How you can contribute

  • Provide feedback, suggestions for improvement and share lessons from similar initiatives.
  • Share ideas/ experiences / methods of embedding new methods and approaches into therapy services with service users at the heart of redesigning care

Plan timeline

1 Aug 2023 Project starts, evaluation methods agreed
1 Sep 2023 Training referral partners, 1st cohort families referred, weekly sessions start
31 Dec 2023 1st cohort families complete programme, monitoring & evaluation
1 Jan 2024 2nd cohort families referred, weekly sessions start
30 Apr 2024 2nd cohort families complete programme, monitoring & evaluation
1 May 2024 3rd cohort families referred, weekly sessions start
31 Aug 2024 3rd cohort families complete programme, monitoring & evaluation
1 Sep 2024 Monitoring & Evaluation, Family feedback and focus group sessions start
1 Oct 2024 Learning, Knowledge Share local partners, Q members, wider system starts
31 Jan 2025 Project completes, continue Learning & Knowledge Share

Comments

  1. Is it cheating to comment on our own project?! I want to add that the work that Brightpip does with babies inspires me because thoughtful input at the right time can transform the lives of every member of that family.

    For me this = the sustainable healthcare of the future, where sustainable means socially, financially and environmentally viable.

    1. not at all , attachment is what makes the world go round

      if you have a secure attachment you can get on in life so much better. there is a critical window and we need to prioritise it as the impact it can have either way is huge. Best of luck, it is such an important project

  2. Hello, I’ve found this idea very interesting to read and learnt a lot from it. I think support for parents with babies is more important than ever in the after-math of  the pandemic as things have really changed. Also, I think there is more isolation as it’s harder to pay for support like mum groups due to the cost of living crisis.
    I notice the project will be working with midwives, social workers and health visitors which is great- could you get any of them listed on the idea so they are involved from early stages?
    sounds really good - good luck 🤞

    1. Thank you Parya!

      There are so many great and inspiring project ideas on this page, which makes me grateful to you for taking the time to read our project plan.

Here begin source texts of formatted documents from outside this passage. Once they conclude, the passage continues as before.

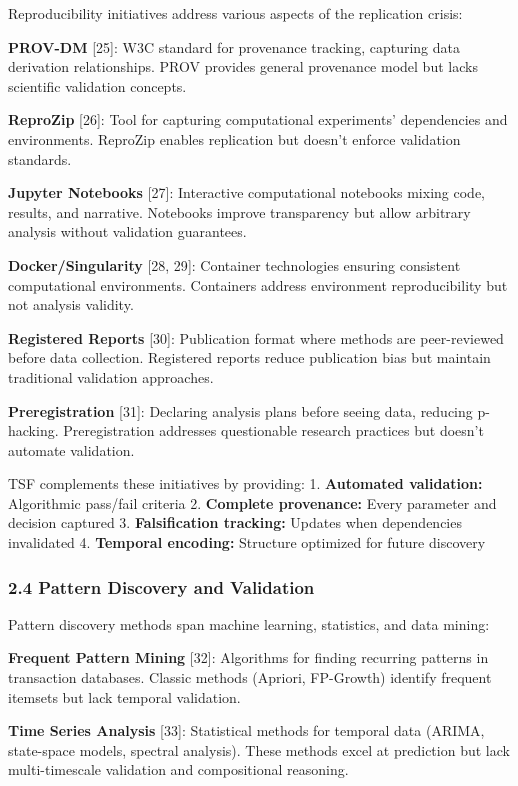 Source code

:\documentclass[
]{article}
\begin{document}
Reproducibility initiatives address various aspects of the replication
crisis:

\textbf{PROV-DM} {[}25{]}: W3C standard for provenance tracking,
capturing data derivation relationships. PROV provides general
provenance model but lacks scientific validation concepts.

\textbf{ReproZip} {[}26{]}: Tool for capturing computational
experiments' dependencies and environments. ReproZip enables replication
but doesn't enforce validation standards.

\textbf{Jupyter Notebooks} {[}27{]}: Interactive computational notebooks
mixing code, results, and narrative. Notebooks improve transparency but
allow arbitrary analysis without validation guarantees.

\textbf{Docker/Singularity} {[}28, 29{]}: Container technologies
ensuring consistent computational environments. Containers address
environment reproducibility but not analysis validity.

\textbf{Registered Reports} {[}30{]}: Publication format where methods
are peer-reviewed before data collection. Registered reports reduce
publication bias but maintain traditional validation approaches.

\textbf{Preregistration} {[}31{]}: Declaring analysis plans before
seeing data, reducing p-hacking. Preregistration addresses questionable
research practices but doesn't automate validation.

TSF complements these initiatives by providing: 1. \textbf{Automated
validation:} Algorithmic pass/fail criteria 2. \textbf{Complete
provenance:} Every parameter and decision captured 3.
\textbf{Falsification tracking:} Updates when dependencies invalidated
4. \textbf{Temporal encoding:} Structure optimized for future discovery

\subsubsection{2.4 Pattern Discovery and
Validation}\label{pattern-discovery-and-validation}

Pattern discovery methods span machine learning, statistics, and data
mining:

\textbf{Frequent Pattern Mining} {[}32{]}: Algorithms for finding
recurring patterns in transaction databases. Classic methods (Apriori,
FP-Growth) identify frequent itemsets but lack temporal validation.

\textbf{Time Series Analysis} {[}33{]}: Statistical methods for temporal
data (ARIMA, state-space models, spectral analysis). These methods excel
at prediction but lack multi-timescale validation and compositional
reasoning.
\end{document}
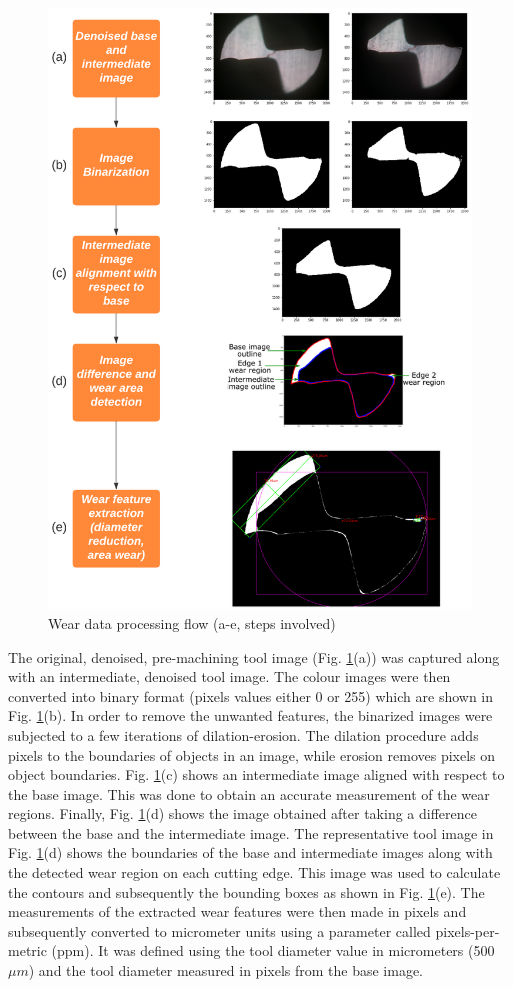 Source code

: \documentclass[preprint,review,12pt]{elsarticle}
\begin{document}
\begin{figure}[!h]
\begin{center}
\includegraphics[width=0.7\linewidth]{325.png}
\caption{Wear data processing flow (a-e, steps involved)}\label{fig:fig325}
\end{center}
\end{figure}

The original, denoised, pre-machining tool image (Fig. \ref{fig:fig325}(a)) was captured along with an intermediate, denoised tool image. The colour images were then converted into binary format (pixels values either 0 or 255) which are shown in Fig. \ref{fig:fig325}(b). In order to remove the unwanted features, the binarized images were subjected to a few iterations of dilation-erosion. The dilation procedure adds pixels to the boundaries of objects in an image, while erosion removes pixels on object boundaries. Fig. \ref{fig:fig325}(c) shows an intermediate image aligned with respect to the base image. This was done to obtain an accurate measurement of the wear regions. Finally, Fig. \ref{fig:fig325}(d) shows the image obtained after taking a difference between the base and the intermediate image. The representative tool image in Fig. \ref{fig:fig325}(d) shows the boundaries of the base and intermediate images along with the detected wear region on each cutting edge. This image was used to calculate the contours and subsequently the bounding boxes as shown in Fig. \ref{fig:fig325}(e). The measurements of the extracted wear features were then made in pixels and subsequently converted to micrometer units using a parameter called pixels-per-metric (ppm). It was defined using the tool diameter value in micrometers (500 $\mu{m}$) and the tool diameter measured in pixels from the base image. \par
\end{document}
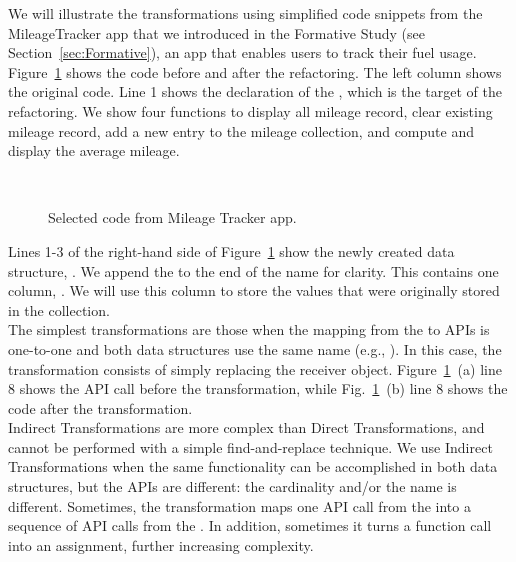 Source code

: \documentclass{sigplanconf}
\begin{document}
We will illustrate the transformations using simplified code snippets from the MileageTracker app that we introduced in the Formative Study (see Section~\ref{sec:Formative}), an app that enables users to track their fuel usage. Figure~\ref{fig:codeTransformations} shows the code before and after the refactoring. The left column shows the original code. 
Line 1 shows the declaration of the  \NC{}, which is the target of the refactoring. We show four functions to display all mileage record, clear existing mileage record, add a new entry to the mileage collection, and compute and display the average mileage. \\

\begin{figure}
   \centering
    \mbox{
      \subfigure[before]{
      
      \label{fig:aicOverload}
      }
      \hspace{0.2in}
      \subfigure[after]{
      
      \label{fig:lambdaOverload}
      }
    }
    \caption{Selected code from Mileage Tracker app.}
    \label{fig:codeTransformations}
\end{figure}

Lines 1-3 of the right-hand side of Figure~\ref{fig:codeTransformations} show the newly created data structure, . We append the  to the end of the name for clarity. This  contains one column, . We will use this column to store the values that were originally stored in the  collection.
\\


 The simplest transformations are those when the mapping from the \NC{} to \CDT APIs is one-to-one and both data structures use the same name (e.g., ). In this case, the transformation consists of simply replacing the receiver object. 
Figure~\ref{fig:codeTransformations}~(a) line 8 shows the API call before the transformation, while Fig.~\ref{fig:codeTransformations}~(b) line 
8 shows the code after the transformation.\\

Indirect Transformations are more complex than Direct Transformations, and cannot be performed with a simple find-and-replace technique. We use Indirect Transformations when the same functionality can be accomplished in both data structures, but the APIs are different: the cardinality and/or the name is different. Sometimes, the transformation maps one API call from the \NC{} into a sequence of API calls from the \CDT{}. In addition, sometimes it turns a function call into an assignment, further increasing complexity.
\end{document}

      Yes, agreed, the need that I am seeing from a GPs perspective is greater than ever, for all the reasons that you say. The social fabric of some communities has been negatively affected by the pandemic, and repairing it will take a while. In the meantime I am seeing many parents who are anxious about their babies, and turn up in clinic or go to A and E when they might have turned to a friend first in the past.

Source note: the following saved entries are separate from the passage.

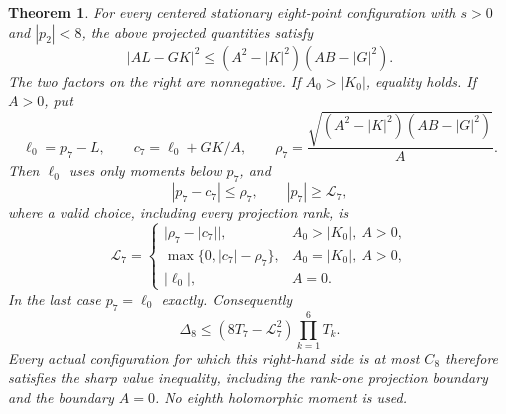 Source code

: \documentclass[11pt]{article}
\newtheorem{theorem}{Theorem}[section]
\theoremstyle{remark}
\numberwithin{equation}{section}
\begin{document}
\begin{theorem}\label{thm:noorigin-oct8-eight-all-rank-certificate}
For every centered stationary eight-point configuration with
$s>0$ and $|p_2|<8$, the above projected quantities satisfy
\begin{equation}\label{eq:noorigin-oct8-eight-disk}
 |AL-GK|^2\le(A^2-|K|^2)(AB-|G|^2).
\end{equation}
The two factors on the right are nonnegative. If
$A_0>|K_0|$, equality holds. If $A>0$, put
\[
 \ell_0=p_7-L,\qquad c_7=\ell_0+GK/A,
 \qquad
 \rho_7=\frac{\sqrt{(A^2-|K|^2)(AB-|G|^2)}}{A}.
\]
Then $\ell_0$ uses only moments below $p_7$, and
\[
 |p_7-c_7|\le\rho_7,
 \qquad |p_7|\ge\mathcal L_7,
\]
where a valid choice, including every projection rank, is
\[
 \mathcal L_7=
 \begin{cases}
 \bigl|\rho_7-|c_7|\bigr|,&A_0>|K_0|,\ A>0,\\
 \max\{0,|c_7|-\rho_7\},&A_0=|K_0|,\ A>0,\\
 |\ell_0|,&A=0.
 \end{cases}
\]
In the last case $p_7=\ell_0$ exactly. Consequently
\begin{equation}\label{eq:noorigin-oct8-eight-all-rank-value}
 \Delta_8\le(8T_7-\mathcal L_7^2)\prod_{k=1}^6T_k.
\end{equation}
Every actual configuration for which this right-hand side is at
most $C_8$ therefore satisfies the sharp value inequality, including
the rank-one projection boundary and the boundary $A=0$.
No eighth holomorphic moment is used.
\end{theorem}
\end{document}
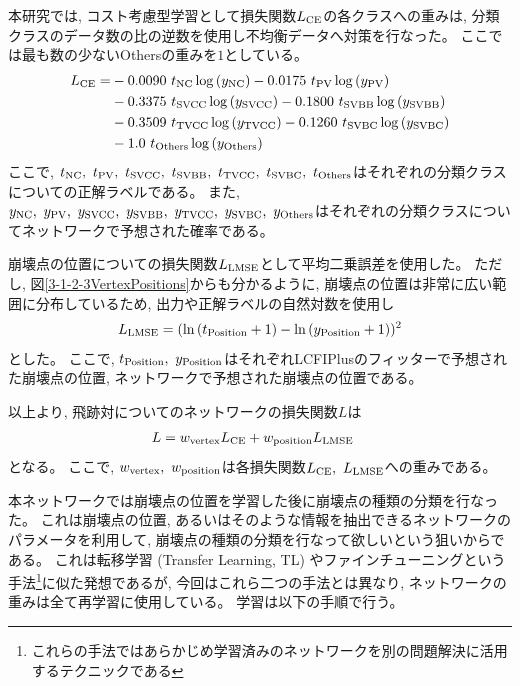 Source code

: 本研究では, コスト考慮型学習として損失関数$L_{\rm CE}$の各クラスへの重みは, 分類クラスのデータ数の比の逆数を使用し不均衡データへ対策を行なった。
ここでは最も数の少ないOthersの重みを$1$としている。
\begin{equation}
 \begin{split}
 L_{\rm CE} = & - 0.0090\  t_{\rm NC} \log{(y_{\rm NC})} - 0.0175\  t_{\rm PV} \log{(y_{\rm PV})} \\
       & - 0.3375\  t_{\rm SVCC} \log{(y_{\rm SVCC})} - 0.1800\  t_{\rm SVBB} \log{(y_{\rm SVBB})}\\
       & - 0.3509\  t_{\rm TVCC} \log{(y_{\rm TVCC})} - 0.1260\  t_{\rm SVBC} \log{(y_{\rm SVBC})}\\
       & - 1.0\  t_{\rm Others} \log{(y_{\rm Others})}\\
 \end{split}
\end{equation}
ここで, $t_{\rm NC},\ t_{\rm PV},\ t_{\rm SVCC},\ t_{\rm SVBB},\ t_{\rm TVCC},\ t_{\rm SVBC},\ t_{\rm Others}$はそれぞれの分類クラスについての正解ラベルである。
また, $y_{\rm NC},\ y_{\rm PV},\ y_{\rm SVCC},\ y_{\rm SVBB},\ y_{\rm TVCC},\ y_{\rm SVBC},\ y_{\rm Others}$はそれぞれの分類クラスについてネットワークで予想された確率である。

崩壊点の位置についての損失関数$L_{\rm LMSE}$として平均二乗誤差を使用した。
ただし, 図\ref{3-1-2-3VertexPositions}からも分かるように, 崩壊点の位置は非常に広い範囲に分布しているため, 出力や正解ラベルの自然対数を使用し
\begin{equation}
 \begin{split}
 L_{\rm LMSE} = (\ln{(t_{\rm Position}+1)} - \ln{(y_{\rm Position}+1)})^2
 \end{split}
\end{equation}
とした。
ここで, $t_{\rm Position},\ y_{\rm Position}$はそれぞれLCFIPlusのフィッターで予想された崩壊点の位置, ネットワークで予想された崩壊点の位置である。

以上より, 飛跡対についてのネットワークの損失関数$L$は
\begin{equation}
 \begin{split}
 L & = w_{\rm vertex} L_{\rm CE} + w_{\rm position} L_{\rm LMSE}
 \end{split}
\end{equation}
となる。
ここで, $w_{\rm vertex},\ w_{\rm position}$は各損失関数$L_{\rm CE},\ L_{\rm LMSE}$への重みである。

本ネットワークでは崩壊点の位置を学習した後に崩壊点の種類の分類を行なった。
これは崩壊点の位置, あるいはそのような情報を抽出できるネットワークのパラメータを利用して, 崩壊点の種類の分類を行なって欲しいという狙いからである。
これは転移学習 (Transfer Learning, TL) やファインチューニングという手法\footnote{これらの手法ではあらかじめ学習済みのネットワークを別の問題解決に活用するテクニックである}に似た発想であるが, 今回はこれら二つの手法とは異なり, ネットワークの重みは全て再学習に使用している。
学習は以下の手順で行う。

      That is such a good suggestion of yours to bring those wider teams, particularly local health visitors and midwives from the very start so that awareness of the potential of the brilliant ABC approach spreads. I will speak to the whole team about this. Currently at 'Brightpip" our charity has more babies being referred in than it can offer therapeutic sessions to. We have 3 full time ABC trainees this year, so our capacity will increase and with any Q monies these graduates can get to work and then disseminate more training.

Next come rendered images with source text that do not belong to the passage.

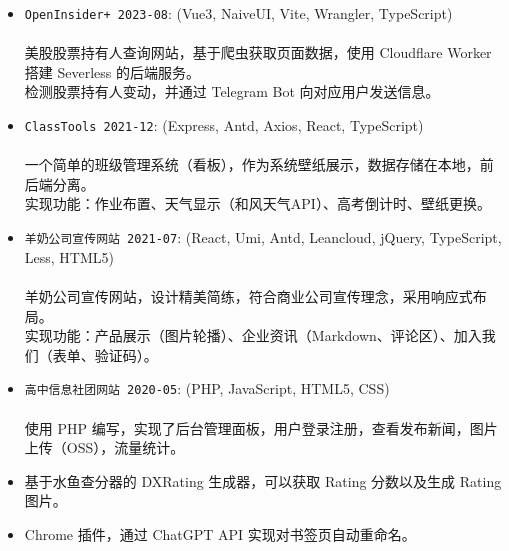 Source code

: \documentclass[zh]{resume}
\begin{document}
\begin{itemize}
  \item \texttt{OpenInsider+ 2023-08}:
    (Vue3, NaiveUI, Vite, Wrangler, TypeScript)\\
    \\
    美股股票持有人查询网站，基于爬虫获取页面数据，使用 Cloudflare Worker 搭建 Severless 的后端服务。\\
    检测股票持有人变动，并通过 Telegram Bot 向对应用户发送信息。
  \item \texttt{ClassTools 2021-12}:
    (Express, Antd, Axios, React, TypeScript)\\
    \\
    一个简单的班级管理系统（看板），作为系统壁纸展示，数据存储在本地，前后端分离。\\
    实现功能：作业布置、天气显示（和风天气API）、高考倒计时、壁纸更换。
  \item \texttt{羊奶公司宣传网站 2021-07}:
    (React, Umi, Antd, Leancloud, jQuery, TypeScript, Less, HTML5)\\
    \\
    羊奶公司宣传网站，设计精美简练，符合商业公司宣传理念，采用响应式布局。\\
    实现功能：产品展示（图片轮播）、企业资讯（Markdown、评论区）、加入我们（表单、验证码）。
  \item {\texttt{高中信息社团网站 2020-05}}:
    (PHP, JavaScript, HTML5, CSS)\\
    \\
    使用 PHP 编写，实现了后台管理面板，用户登录注册，查看发布新闻，图片上传（OSS），流量统计。
\end{itemize}

\begin{itemize}
  \item 基于水鱼查分器的 DXRating 生成器，可以获取 Rating 分数以及生成 Rating 图片。
  \item Chrome 插件，通过 ChatGPT API 实现对书签页自动重命名。
\end{itemize}
\end{document}
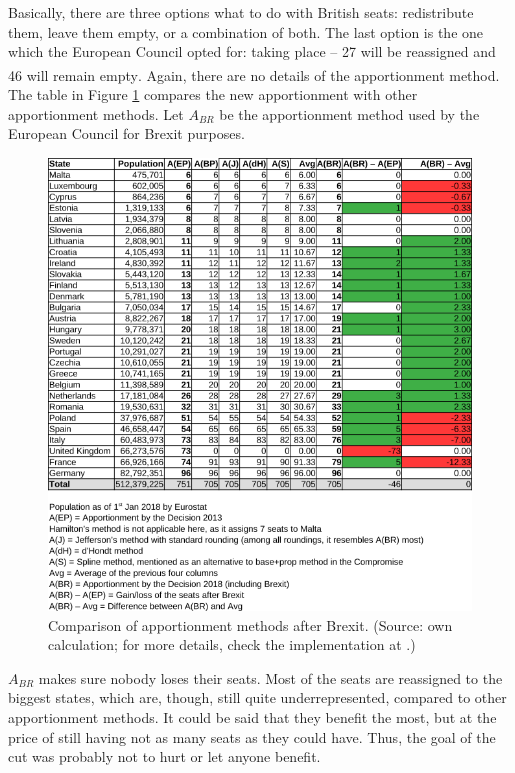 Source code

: \documentclass[a4paper]{article}
\theoremstyle{definition}
\begin{document}
Basically, there are three options what to do with British seats: redistribute them, leave them empty, or a combination of both. The last option is the one which the European Council opted for: taking place -- 27 will be reassigned and 46 will remain empty\textsuperscript{\cite{ec2018}}. Again, there are no details of the apportionment method. The table in Figure \ref{fig:fig3} compares the new apportionment with other apportionment methods. Let $A_{BR}$ be the apportionment method used by the European Council for Brexit purposes.

\begin{figure}[th!]
	\begin{center}
		\includegraphics[scale=0.47]{g3522.png}
		\caption{Comparison of apportionment methods after Brexit. (Source: own calculation; for more details, check the implementation at \cite{github}.)}
		\label{fig:fig3}
	\end{center}
\end{figure}

$A_{BR}$ makes sure nobody loses their seats. Most of the seats are reassigned to the biggest states, which are, though, still quite underrepresented, compared to other apportionment methods. It could be said that they benefit the most, but at the price of still having not as many seats as they could have. Thus, the goal of the cut was probably not to hurt or let anyone benefit.
\end{document}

      As ever we are being cautious when widening our base of health visitors and midwives so that demand for our service does not grow much faster than we have capacity to offer support for families. As you will understand we have to find a way to balance supply and demand - and its quite a challenge to grow sustainably in the charitable sector.

      Thank you again for your enthusiasm for this idea, and your sensible suggestion, and I will post the answers of the team on here.